WHAT IS BEING ASKED
The answer must consist of every line in the records that contains the word "solar".

[RECORDS SHOWN — start]

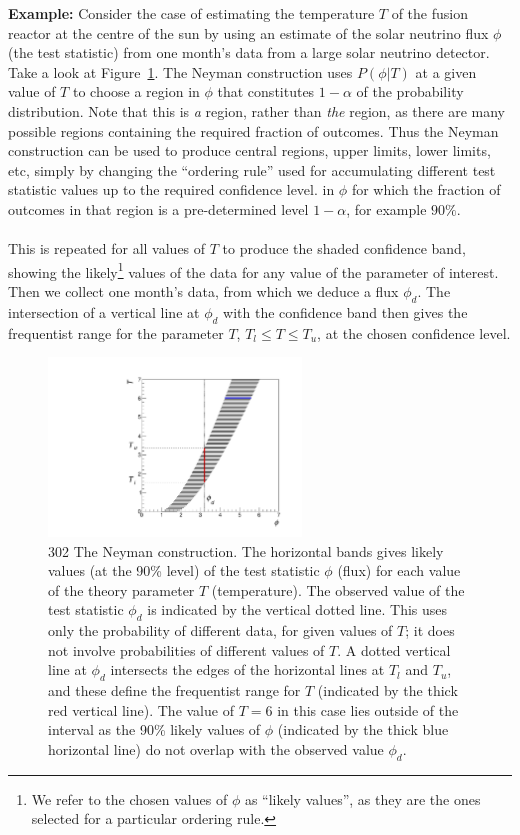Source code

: \begin{tcolorbox}[colback=backblue]
\textbf{Example:} Consider the case of estimating the temperature $T$ of the fusion reactor
 at the centre of the sun by using an estimate of the solar neutrino flux $\phi$ (the test statistic) from one month's data
 from a large solar neutrino detector. Take a look at Figure~\ref{fig:neyman}. The Neyman construction uses $P(\phi|T)$ at a given value of $T$
 to choose a region in $\phi$ that constitutes $1 - \alpha$ of the probability distribution. Note that this is \emph{a} region, rather than \emph{the} region, as there are many
  possible regions containing the required fraction of outcomes. Thus the Neyman construction can be used to
 produce central regions, upper limits, lower limits, etc, simply by changing
  the ``ordering rule'' used for accumulating different test statistic values up to the required confidence level. in $\phi$  for which the fraction of outcomes in that region is a pre-determined level $1 - \alpha$, for example
  $90\%$. \\\\
  This is repeated for all values of $T$ to produce the shaded confidence band, showing the likely\footnote{We refer to the chosen values
  of $\phi$ as ``likely values'', as they are the ones selected for a particular ordering rule.}
  values of the data for any value of the parameter of interest. Then we collect one month's data, from which
  we deduce a flux $\phi_d$. The intersection of a vertical line at $\phi_d$ with the confidence band then
 gives the frequentist range for the parameter $T$, $T_{l} \leq T \leq T_{u}$, at the chosen  confidence level. 
\end{tcolorbox}
\begin{figure}[hbt!]
    \centering
    \includegraphics[width=0.6\textwidth]{figures/Intervals/neyman.pdf}
    \caption{302 The Neyman construction.  The horizontal bands gives likely values (at the 90\%
 level) of the test statistic $\phi$ (flux) for each value of the theory parameter $T$ (temperature).
 The  observed value of the test statistic $\phi_{d}$ is indicated by the vertical dotted line.
 This uses only the probability of different data, for given values of $T$;
 it does not involve probabilities of different values of $T$.
 A dotted vertical line at $\phi_{d}$ intersects
 the edges of the horizontal lines at $T_l$ and $T_u$, and these define the
 frequentist range for $T$ (indicated by the thick red vertical line). The value of $T=6$ in this case lies
 outside of the interval as the 90\% likely values of $\phi$ (indicated by the thick blue horizontal line) do not overlap with the observed value $\phi_{d}$. }
    \label{fig:neyman}
\end{figure}

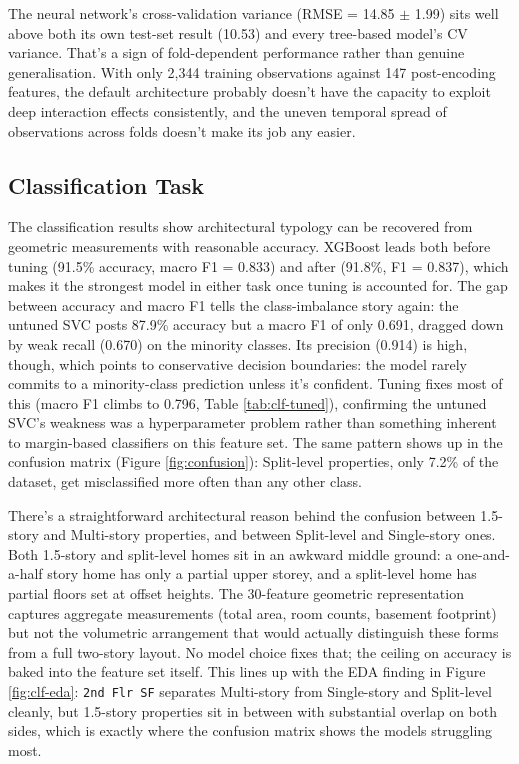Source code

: \documentclass[11pt,a4paper]{article}
\begin{document}
The neural network's cross-validation variance (RMSE = 14.85 \(\pm\)
1.99) sits well above both its own test-set result (10.53) and every
tree-based model's CV variance. That's a sign of fold-dependent
performance rather than genuine generalisation. With only 2,344 training
observations against 147 post-encoding features, the default
architecture probably doesn't have the capacity to exploit deep
interaction effects consistently, and the uneven temporal spread of
observations across folds doesn't make its job any easier.

\subsection{Classification Task}\label{classification-task}

The classification results show architectural typology can be recovered
from geometric measurements with reasonable accuracy. XGBoost leads both
before tuning (91.5\% accuracy, macro F1 = 0.833) and after (91.8\%, F1
= 0.837), which makes it the strongest model in either task once tuning
is accounted for. The gap between accuracy and macro F1 tells the
class-imbalance story again: the untuned SVC posts 87.9\% accuracy but a
macro F1 of only 0.691, dragged down by weak recall (0.670) on the
minority classes. Its precision (0.914) is high, though, which points to
conservative decision boundaries: the model rarely commits to a
minority-class prediction unless it's confident. Tuning fixes most of
this (macro F1 climbs to 0.796, Table \ref{tab:clf-tuned}), confirming
the untuned SVC's weakness was a hyperparameter problem rather than
something inherent to margin-based classifiers on this feature set. The
same pattern shows up in the confusion matrix (Figure
\ref{fig:confusion}): Split-level properties, only 7.2\% of the dataset,
get misclassified more often than any other class.

There's a straightforward architectural reason behind the confusion
between 1.5-story and Multi-story properties, and between Split-level
and Single-story ones. Both 1.5-story and split-level homes sit in an
awkward middle ground: a one-and-a-half story home has only a partial
upper storey, and a split-level home has partial floors set at offset
heights. The 30-feature geometric representation captures aggregate
measurements (total area, room counts, basement footprint) but not the
volumetric arrangement that would actually distinguish these forms from
a full two-story layout. No model choice fixes that; the ceiling on
accuracy is baked into the feature set itself. This lines up with the
EDA finding in Figure \ref{fig:clf-eda}: \texttt{2nd\ Flr\ SF} separates
Multi-story from Single-story and Split-level cleanly, but 1.5-story
properties sit in between with substantial overlap on both sides, which
is exactly where the confusion matrix shows the models struggling most.
\end{document}

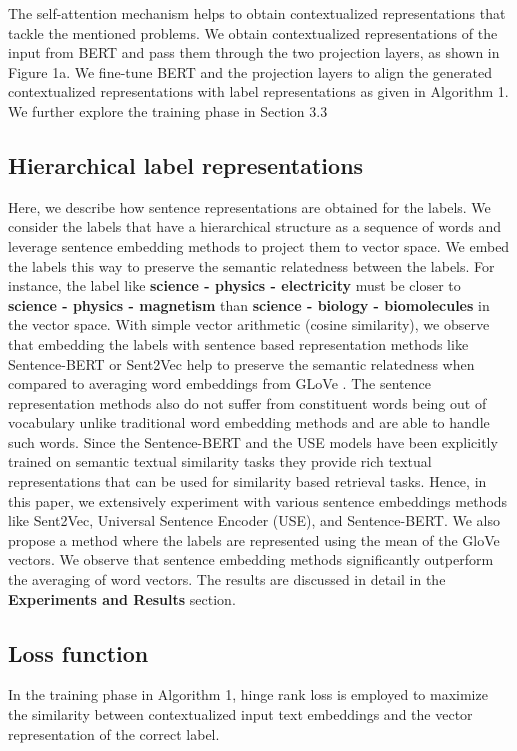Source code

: \documentclass[runningheads, envcountsame, a4paper]{llncs}
\begin{document}
The self-attention mechanism helps to obtain contextualized representations that tackle the mentioned problems. We obtain contextualized representations of the input from BERT and pass them through the two projection layers, as shown in Figure 1a. We fine-tune BERT and the projection layers to align the generated contextualized representations with label representations as given in Algorithm 1. We further explore the training phase in Section 3.3

\subsection{Hierarchical label representations}
Here, we describe how sentence representations are obtained for the labels. We consider the labels that have a hierarchical structure as a sequence of words and leverage sentence embedding methods to project them to vector space. We embed the labels this way to preserve the semantic relatedness between the labels. For instance, the label like \textbf{science - physics - electricity} must be closer to \textbf{science - physics - magnetism} than \textbf{science - biology - biomolecules} in the vector space. With simple vector arithmetic (cosine similarity), we observe that embedding the labels with sentence based representation methods like Sentence-BERT or Sent2Vec help to preserve the semantic relatedness when compared to averaging word embeddings from GLoVe \cite{pennington-etal-2014-glove}. The sentence representation methods also do not suffer from constituent words being out of vocabulary unlike traditional word embedding methods and are able to handle such words. Since the Sentence-BERT and the USE models have been explicitly trained on semantic textual similarity tasks they provide rich textual representations that can be used for similarity based retrieval tasks. Hence, in this paper, we extensively experiment with various sentence embeddings methods like Sent2Vec, Universal Sentence Encoder (USE), and Sentence-BERT. We also propose a method where the labels are represented using the mean of the  GloVe vectors. We observe that sentence embedding methods significantly outperform the averaging of word vectors. The results are discussed in detail in the \textbf{Experiments and Results} section.

\subsection{Loss function}
In the training phase in Algorithm 1,  hinge rank loss is employed to maximize the similarity between contextualized input text embeddings and the vector representation of the correct label.
\end{document}
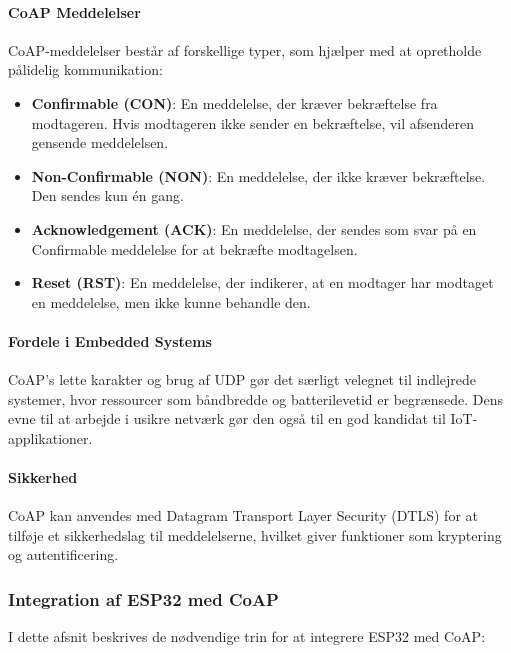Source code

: \documentclass[12pt,a4paper]{book}
\begin{document}
	\paragraph{CoAP Meddelelser}
	CoAP-meddelelser består af forskellige typer, som hjælper med at opretholde pålidelig kommunikation:
	\begin{itemize}
		\item \textbf{Confirmable (CON)}: En meddelelse, der kræver bekræftelse fra modtageren. Hvis modtageren ikke sender en bekræftelse, vil afsenderen gensende meddelelsen.
		\item \textbf{Non-Confirmable (NON)}: En meddelelse, der ikke kræver bekræftelse. Den sendes kun én gang.
		\item \textbf{Acknowledgement (ACK)}: En meddelelse, der sendes som svar på en Confirmable meddelelse for at bekræfte modtagelsen.
		\item \textbf{Reset (RST)}: En meddelelse, der indikerer, at en modtager har modtaget en meddelelse, men ikke kunne behandle den.
	\end{itemize}
	
	\paragraph{Fordele i Embedded Systems}
	CoAP's lette karakter og brug af UDP gør det særligt velegnet til indlejrede systemer, hvor ressourcer som båndbredde og batterilevetid er begrænsede. Dens evne til at arbejde i usikre netværk gør den også til en god kandidat til IoT-applikationer.
	
	\paragraph{Sikkerhed}
	CoAP kan anvendes med Datagram Transport Layer Security (DTLS) for at tilføje et sikkerhedslag til meddelelserne, hvilket giver funktioner som kryptering og autentificering.
	
	\subsubsection{Integration af ESP32 med CoAP}
	I dette afsnit beskrives de nødvendige trin for at integrere ESP32 med CoAP:
	
\end{document}
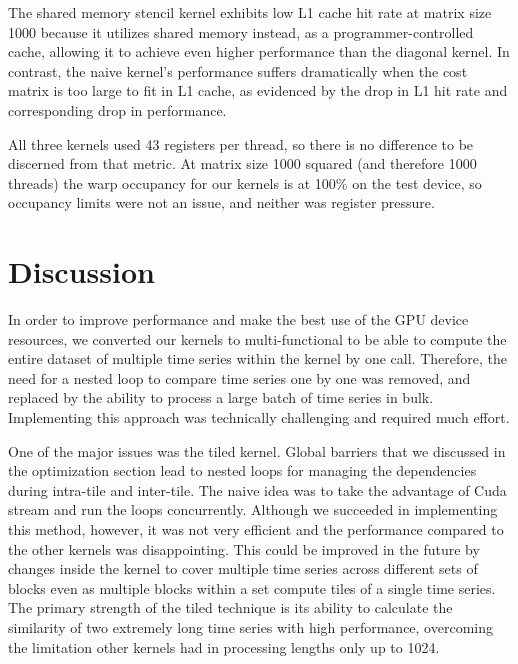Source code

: \documentclass[12pt, letterpaper]{article}
\begin{document}
The shared memory stencil kernel exhibits low L1 cache hit rate at matrix size
1000 because it utilizes shared memory instead, as a programmer-controlled
cache, allowing it to achieve even higher performance than the diagonal
kernel. In contrast, the naive kernel's performance suffers dramatically when
the cost matrix is too large to fit in L1 cache, as evidenced by the drop in L1
hit rate and corresponding drop in performance.

All three kernels used 43 registers per thread, so there is no difference to be
discerned from that metric. At matrix size 1000 squared (and therefore 1000
threads) the warp occupancy for our kernels is at 100\% on the test device, so
occupancy limits were not an issue, and neither was register pressure.





\FloatBarrier
\section{Discussion}

In order to improve performance and make the best use of the GPU device
resources, we converted our kernels to multi-functional to be able to compute
the entire dataset of multiple time series within the kernel by one call.
Therefore, the need for a nested loop to compare time series one by one was
removed, and replaced by the ability to process a large batch of time series in
bulk. Implementing this approach was technically challenging and required much
effort.

One of the major issues was the tiled kernel. Global barriers that we discussed
in the optimization section lead to nested loops for managing the dependencies
during intra-tile and inter-tile. The naive idea was to take the advantage of
Cuda stream and run the loops concurrently. Although we succeeded in
implementing this method, however, it was not very efficient and the performance
compared to the other kernels was disappointing. This could be improved in the
future by changes inside the kernel to cover multiple time series across
different sets of blocks even as multiple blocks within a set compute tiles of a
single time series. The primary strength of the tiled technique is its ability
to calculate the similarity of two extremely long time series with high
performance, overcoming the limitation other kernels had in processing lengths
only up to 1024.
\end{document}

[RECORDS SHOWN — finish]

YOUR RESPONSE
 at the centre of the sun by using an estimate of the solar neutrino flux $\phi$ (the test statistic) from one month's data
 from a large solar neutrino detector. Take a look at Figure~\ref{fig:neyman}. The Neyman construction uses $P(\phi|T)$ at a given value of $T$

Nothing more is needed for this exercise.